Photo『上野千鶴子の選憲論』(上野千鶴子著/集英社新書/2014年4月22日刊)

 つまり

『憲法に対する選択肢は。ざっくり分けて次の三つがあります。護憲か改憲かの二者択一に加えて、ここでわたしは選憲という第三の選択肢を示したいと思います。
 第一は改憲です。自民党は改憲派です』
『第二に、それに対して護憲という選択肢があります。憲法は今のままでよい、変える必要はない、という立場です。
 ところが、改憲か護憲かという対立に、奇妙にねじれが起きています。
 いまのままではよくないから変えようという立場を、ふつう革新派とか改革派と呼びます。いまのままで変えなくてよいから、現状を維持しようという立場を、保守派とか旧守派といいます。ということは、改憲派の人たちが改革の旗手であり、護憲派の人たちは保守派だということになります。
 かつての保守対革新の構図が、憲法に関しては攻守逆転してしまいました。どんなゲームでも、攻めと守りの対立では、攻めのほうがどうしても勢いがあります。守りの側は、土俵際に追い詰められがちです』

『これに対してもう一つ、第三の選択肢が選憲です。選憲とは、現在ある憲法をもう一度選びなおしましょうという提案です』
『同じ憲法を、もう一度、選びなおしたらいいではありませんか。だって、もう七十年近くもたつのだから。できてからおよそ七十年、手つかずのままの憲法は諸外国にもめったにありません。アメリカ合衆国憲法も、ドイツ連邦共和国憲法も、なんども手直しされています。憲法は変えてならないものではありません。金科玉条のように「守れ」と言わなくてもよさそうです』

 ということで上野千鶴子氏のいう選憲でまず一番最初に直したいのは日本国憲法第一章一条の「天皇」の項なのだ。

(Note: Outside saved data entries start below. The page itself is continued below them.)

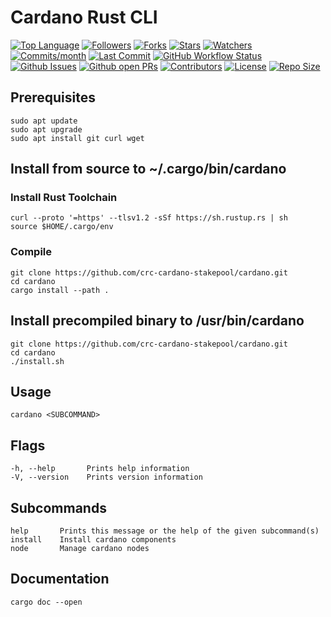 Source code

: # Cardano Rust CLI

[![Top Language](https://img.shields.io/github/languages/top/cardano-rust-cli/cardano?style=flat)](https://github.com/cardano-rust-cli/cardano)
[![Followers](https://img.shields.io/github/followers/cardano-rust-cli?style=flat)](https://github.com/cardano-rust-cli?tab=followers)
[![Forks](https://img.shields.io/github/forks/cardano-rust-cli/cardano?style=flat)](https://github.com/cardano-rust-cli/cardano/network/members)
[![Stars](https://img.shields.io/github/stars/cardano-rust-cli/cardano?style=flat)](https://github.com/cardano-rust-cli/cardano/stargazers)
[![Watchers](https://img.shields.io/github/watchers/cardano-rust-cli/cardano?style=flat)](https://github.com/cardano-rust-cli/cardano/watchers)
[![Commits/month](https://img.shields.io/github/commit-activity/m/cardano-rust-cli/cardano?style=flat)](https://github.com/cardano-rust-cli/cardano/graphs/commit-activity)
[![Last Commit](https://img.shields.io/github/last-commit/cardano-rust-cli/cardano?style=flat)](https://github.com/cardano-rust-cli/cardano/graphs/commit-activity)
[![GitHub Workflow Status](https://img.shields.io/github/workflow/status/cardano-rust-cli/cardano/cardano-rust-cli?label=cardano-rust-cli&logo=github&style=flat)](https://github.com/cardano-rust-cli/cardano/actions?query=workflow:cardano-rust-cli)
[![Github Issues](https://img.shields.io/github/issues-raw/cardano-rust-cli/cardano?style=flat)](https://github.com/cardano-rust-cli/cardano/issues)
[![Github open PRs](https://img.shields.io/github/issues-pr-raw/cardano-rust-cli/cardano?style=flat)](https://github.com/cardano-rust-cli/cardano/pulls)
[![Contributors](https://img.shields.io/github/contributors/cardano-rust-cli/cardano?style=flat)](https://github.com/cardano-rust-cli/cardano/graphs/contributors)
[![License](https://img.shields.io/github/license/cardano-rust-cli/cardano?style=flat)](https://github.com/cardano-rust-cli/cardano/blob/master/LICENSE)
[![Repo Size](https://img.shields.io/github/repo-size/cardano-rust-cli/cardano?style=flat)](https://github.com/cardano-rust-cli/cardano)

## Prerequisites

    sudo apt update
    sudo apt upgrade
    sudo apt install git curl wget

## Install from source to ~/.cargo/bin/cardano

### Install Rust Toolchain

    curl --proto '=https' --tlsv1.2 -sSf https://sh.rustup.rs | sh
    source $HOME/.cargo/env

### Compile

    git clone https://github.com/crc-cardano-stakepool/cardano.git
    cd cardano
    cargo install --path .

## Install precompiled binary to /usr/bin/cardano

    git clone https://github.com/crc-cardano-stakepool/cardano.git
    cd cardano
    ./install.sh

## Usage

    cardano <SUBCOMMAND>

## Flags

    -h, --help       Prints help information
    -V, --version    Prints version information

## Subcommands

    help       Prints this message or the help of the given subcommand(s)
    install    Install cardano components
    node       Manage cardano nodes

## Documentation

    cargo doc --open

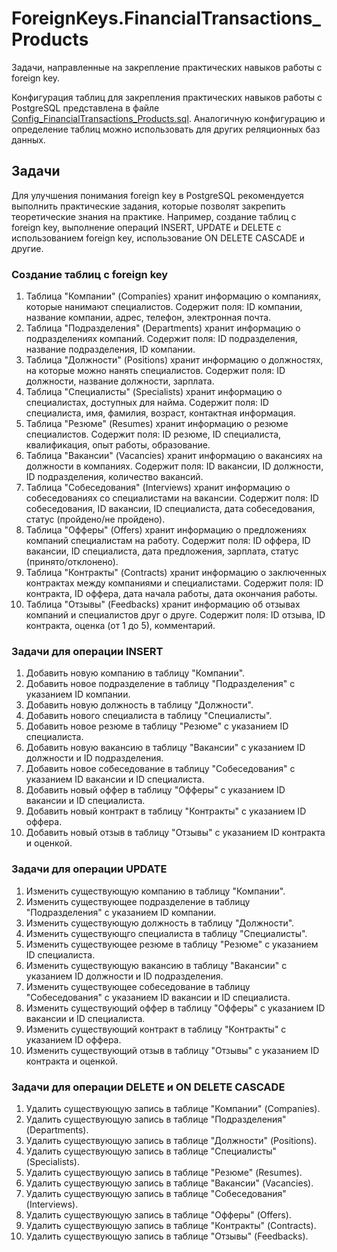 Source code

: # ForeignKeys.FinancialTransactions_Products

Задачи, направленные на закрепление практических навыков работы с foreign key.

Конфигурация таблиц для закрепления практических навыков работы с PostgreSQL представлена в файле [Config_FinancialTransactions_Products.sql](../../../sql/postgresql/Config_FinancialTransactions_Products.sql). 
Аналогичную конфигурацию и определение таблиц можно использовать для других реляционных баз данных. 

## Задачи

Для улучшения понимания foreign key в PostgreSQL рекомендуется выполнить практические задания, которые позволят закрепить теоретические знания на практике. Например, создание таблиц с foreign key, выполнение операций INSERT, UPDATE и DELETE с использованием foreign key, использование ON DELETE CASCADE и другие.

### Создание таблиц с foreign key

1. Таблица "Компании" (Companies) хранит информацию о компаниях, которые нанимают специалистов. Содержит поля: ID компании, название компании, адрес, телефон, электронная почта.
2. Таблица "Подразделения" (Departments) хранит информацию о подразделениях компаний. Содержит поля: ID подразделения, название подразделения, ID компании.
3. Таблица "Должности" (Positions) хранит информацию о должностях, на которые можно нанять специалистов. Содержит поля: ID должности, название должности, зарплата.
4. Таблица "Специалисты" (Specialists) хранит информацию о специалистах, доступных для найма. Содержит поля: ID специалиста, имя, фамилия, возраст, контактная информация.
5. Таблица "Резюме" (Resumes) хранит информацию о резюме специалистов. Содержит поля: ID резюме, ID специалиста, квалификация, опыт работы, образование.
6. Таблица "Вакансии" (Vacancies) хранит информацию о вакансиях на должности в компаниях. Содержит поля: ID вакансии, ID должности, ID подразделения, количество вакансий.
7. Таблица "Собеседования" (Interviews) хранит информацию о собеседованиях со специалистами на вакансии. Содержит поля: ID собеседования, ID вакансии, ID специалиста, дата собеседования, статус (пройдено/не пройдено).
8. Таблица "Офферы" (Offers) хранит информацию о предложениях компаний специалистам на работу. Содержит поля: ID оффера, ID вакансии, ID специалиста, дата предложения, зарплата, статус (принято/отклонено).
9. Таблица "Контракты" (Contracts) хранит информацию о заключенных контрактах между компаниями и специалистами. Содержит поля: ID контракта, ID оффера, дата начала работы, дата окончания работы.
10. Таблица "Отзывы" (Feedbacks) хранит информацию об отзывах компаний и специалистов друг о друге. Содержит поля: ID отзыва, ID контракта, оценка (от 1 до 5), комментарий.

### Задачи для операции INSERT

1. Добавить новую компанию в таблицу "Компании".
2. Добавить новое подразделение в таблицу "Подразделения" с указанием ID компании.
3. Добавить новую должность в таблицу "Должности".
4. Добавить нового специалиста в таблицу "Специалисты".
5. Добавить новое резюме в таблицу "Резюме" с указанием ID специалиста.
6. Добавить новую вакансию в таблицу "Вакансии" с указанием ID должности и ID подразделения.
7. Добавить новое собеседование в таблицу "Собеседования" с указанием ID вакансии и ID специалиста.
8. Добавить новый оффер в таблицу "Офферы" с указанием ID вакансии и ID специалиста.
9. Добавить новый контракт в таблицу "Контракты" с указанием ID оффера.
10. Добавить новый отзыв в таблицу "Отзывы" с указанием ID контракта и оценкой.

### Задачи для операции UPDATE

1. Изменить существующую компанию в таблицу "Компании".
2. Изменить существующее подразделение в таблицу "Подразделения" с указанием ID компании.
3. Изменить существующую должность в таблицу "Должности".
4. Изменить существующго специалиста в таблицу "Специалисты".
5. Изменить существующее резюме в таблицу "Резюме" с указанием ID специалиста.
6. Изменить существующую вакансию в таблицу "Вакансии" с указанием ID должности и ID подразделения.
7. Изменить существующее собеседование в таблицу "Собеседования" с указанием ID вакансии и ID специалиста.
8. Изменить существующий оффер в таблицу "Офферы" с указанием ID вакансии и ID специалиста.
9. Изменить существующий контракт в таблицу "Контракты" с указанием ID оффера.
10. Изменить существующий отзыв в таблицу "Отзывы" с указанием ID контракта и оценкой.

### Задачи для операции DELETE и ON DELETE CASCADE

1. Удалить существующую запись в таблице "Компании" (Companies). 
2. Удалить существующую запись в таблице "Подразделения" (Departments). 
3. Удалить существующую запись в таблице "Должности" (Positions). 
4. Удалить существующую запись в таблице "Специалисты" (Specialists). 
5. Удалить существующую запись в таблице "Резюме" (Resumes). 
6. Удалить существующую запись в таблице "Вакансии" (Vacancies). 
7. Удалить существующую запись в таблице "Собеседования" (Interviews). 
8. Удалить существующую запись в таблице "Офферы" (Offers). 
9. Удалить существующую запись в таблице "Контракты" (Contracts). 
10. Удалить существующую запись в таблице "Отзывы" (Feedbacks). 

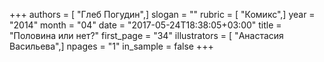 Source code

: +++
authors = [ "Глеб Погудин",]
slogan = ""
rubric = [ "Комикс",]
year = "2014"
month = "04"
date = "2017-05-24T18:38:05+03:00"
title = "Половина или нет?"
first_page = "34"
illustrators = [ "Анастасия Васильева",]
npages = "1"
in_sample = false
+++
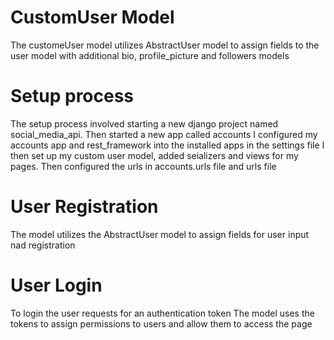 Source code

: # CustomUser Model
The customeUser model utilizes AbstractUser model to assign fields to the user model with additional bio, profile_picture and followers models

# Setup process
The setup process involved starting a new django project named social_media_api.
Then started a new app called accounts
I configured my accounts app and rest_framework into the installed apps in the settings file
I then set up my custom user model, added seializers and views for my pages.
Then configured the urls in accounts.urls file and urls file

# User Registration
The model utilizes the AbstractUser model to assign fields for user input nad registration

# User Login
To login the user requests for an authentication token
The model uses the tokens to assign permissions to users and allow them to access the page

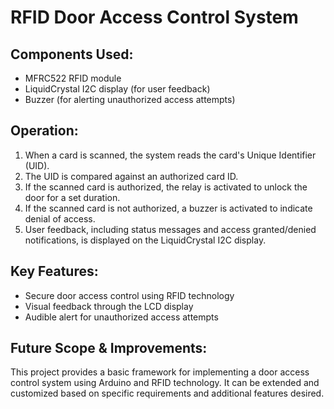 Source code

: # RFID Door Access Control System

## Components Used:

- MFRC522 RFID module
- LiquidCrystal I2C display (for user feedback)
- Buzzer (for alerting unauthorized access attempts)

## Operation:

1. When a card is scanned, the system reads the card's Unique Identifier (UID).
2. The UID is compared against an authorized card ID.
3. If the scanned card is authorized, the relay is activated to unlock the door for a set duration.
4. If the scanned card is not authorized, a buzzer is activated to indicate denial of access.
5. User feedback, including status messages and access granted/denied notifications, is displayed on the LiquidCrystal I2C display.

## Key Features:

- Secure door access control using RFID technology
- Visual feedback through the LCD display
- Audible alert for unauthorized access attempts

## Future Scope & Improvements:
This project provides a basic framework for implementing a door access control system using Arduino and RFID technology. It can be extended and customized based on specific requirements and additional features desired.
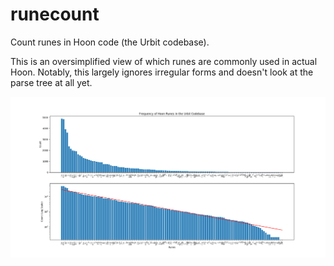 # runecount
Count runes in Hoon code (the Urbit codebase).

This is an oversimplified view of which runes are commonly used in actual Hoon.  Notably, this largely ignores irregular forms and doesn't look at the parse tree at all yet.

![](rune-frequency-2019-10-08.png)
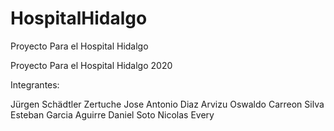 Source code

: # HospitalHidalgo
Proyecto Para el Hospital Hidalgo

Proyecto Para el Hospital Hidalgo 2020

Integrantes:

Jürgen Schädtler Zertuche
Jose Antonio Diaz Arvizu
Oswaldo Carreon Silva
Esteban Garcia Aguirre
Daniel Soto
Nicolas Every 
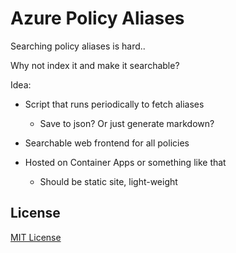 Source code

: # Azure Policy Aliases

Searching policy aliases is hard..

Why not index it and make it searchable?

Idea:

- Script that runs periodically to fetch aliases
  - Save to json? Or just generate markdown?

- Searchable web frontend for all policies

- Hosted on Container Apps or something like that
  - Should be static site, light-weight

## License

[MIT License](LICENSE)
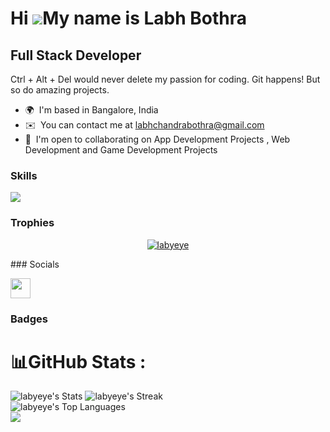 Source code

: Hi ![](https://user-images.githubusercontent.com/18350557/176309783-0785949b-9127-417c-8b55-ab5a4333674e.gif)My name is Labh Bothra
================================================================================================================================

Full Stack Developer
---------------------------------------------

Ctrl + Alt + Del would never delete my passion for coding. Git happens! But so do amazing projects.

* 🌍  I'm based in Bangalore, India
* ✉️  You can contact me at [labhchandrabothra@gmail.com](mailto:labhchandrabothra@gmail.com)
* 🤝  I'm open to collaborating on App Development Projects , Web Development and Game Development Projects



### Skills


<p align="left">
  <a href="https://skillicons.dev">
    <img src="https://skillicons.dev/icons?i=bootstrap,c,css,express,firebase,git,github,html,java,js,mongodb,mysql,nodejs,npm,react" />
  </a>
</p>

### Trophies
<p align="center">
<p align="center"> 
  <a href="https://github.com/ryo-ma/github-profile-trophy">
    <img src="https://github-profile-trophy.vercel.app/?username=labyeye&theme=juicyfresh" alt="labyeye" />
  </a> 
</p>
</p>
### Socials

<p align="left"> <a href="https://www.linkedin.com/in/labh-bothra-a031b9191/" target="_blank" rel="noreferrer"> <picture> <source media="(prefers-color-scheme: dark)" srcset="https://raw.githubusercontent.com/danielcranney/readme-generator/main/public/icons/socials/linkedin-dark.svg" /> <source media="(prefers-color-scheme: light)" srcset="https://raw.githubusercontent.com/danielcranney/readme-generator/main/public/icons/socials/linkedin.svg" /> <img src="https://raw.githubusercontent.com/danielcranney/readme-generator/main/public/icons/socials/linkedin.svg" width="32" height="32" /> </picture> </a></p>

### Badges

# 📊GitHub Stats :
![labyeye's Stats](https://github-readme-stats.vercel.app/api?username=labyeye&theme=vision-friendly-dark&show_icons=true&hide_border=false&count_private=true)
![labyeye's Streak](https://github-readme-streak-stats.herokuapp.com/?user=labyeye&theme=vision-friendly-dark&hide_border=false)</br>
![labyeye's Top Languages](https://github-readme-stats.vercel.app/api/top-langs/?username=labyeye&theme=vision-friendly-dark&show_icons=true&hide_border=false&layout=compact)</br>
[![](https://visitcount.itsvg.in/api?id=labyeye&icon=0&color=0)](https://visitcount.itsvg.in)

『象徴天皇制というわけのわからないものは、やめてほしい。これがある限りは、日本は本当の民主主義の国家とはいえません』
『もし選憲するのであれば、日本に共和制国家になってもらいたいと私はつよく思います』

 つまりこれは自民党案とは別の意味での「改憲案」なわけだ。

 というのだが、むしろ自民党憲法草案では「象徴天皇制」から「天皇元首制」にして天皇の立場をより強くしようというのだから、真っ向から反対の提案である。

 私も日本が共和制にならない限り、本当の民主主義は根付かないと考えているが、だからと言って天皇廃止論というのはかなりこの国では難しい提案であろう。つまり、それは革命でも起きない限り「あり得ない」テーマである。

 およそ世界の国々でも、平和的に憲法改正で王政から共和制になった国なんかはなく、すべては革命によって王政が倒されている。ところがこの国ではまず革命は不可能であろう。それくらい日本国民は変化を好まない人種なのだ。

 でも、多分この国の天皇は共和主義者が「天皇制を廃止せよ」と声高に宣言し、それが国民の大勢になったら、多分、自ら天皇制の廃止を告げてしまい、国民を二分するような闘いには持って行こうとはしないような気がする。

 それくらい、日本の天皇は(今では)闘いを好まない家族であるようだ。

 但し問題は、天皇制を廃止し共和制になった時に、多分それは首相公選制かあるいは大統領制になるのだろうが、そうなると強大な権力をもった首相・大統領が登場することになる訳であり、その方が政治的に中立な天皇がいる現在よりも、日本はより危険な方向に行きそうな気がする。

 上野千鶴子氏が書くように

『天皇の威を借りて、敗戦直後の混乱のなかにある日本国民を統治しようとした占領軍の創作物、象徴天皇制というものが、統括戦略としてはウルトラC級の見事な作品だったことがわかります』

 という通りなのだ。

 結局、自民党も憲法9条改正が現実的でない、意外と九条擁護派が自民党支持者の中でも多数派だということに気が付いたので、むしろ憲法改正はせずに解釈改憲の方向に舵を切ったのだろう。

 しかしまあ

『日本国民は、正義と秩序を基調とする国際平和を誠実に希求し、国権の発動たる戦争と、武力による威嚇又は武力の行使は、国際紛争を解決する手段としては、永久にこれを放棄する。
2.前項の目的を達するため、陸海空軍その他の戦力は、これを保持しない。国の交戦権は、これを認めない』

 と言いながら、いまや堂々とアジア第2位の自衛隊という軍隊を持って、国連平和維持作戦といいながら海外派兵もする日本って、まさしく「ホンネとタテマエ」の国、日本らしくていいですね。

 これこそ、本当に日本(あるいは日本人)らしいありかたなのかもしれない。

 じゃあ今の憲法でもいいじゃないか。

 あ、それを選びなおそうっていうことですね。

 それが「選憲論」。

『上野千鶴子の選憲論』(上野千鶴子著/集英社新書/2014年4月22日刊)今のところはKindle版は出ていないようだけど、すぐに出るだろう。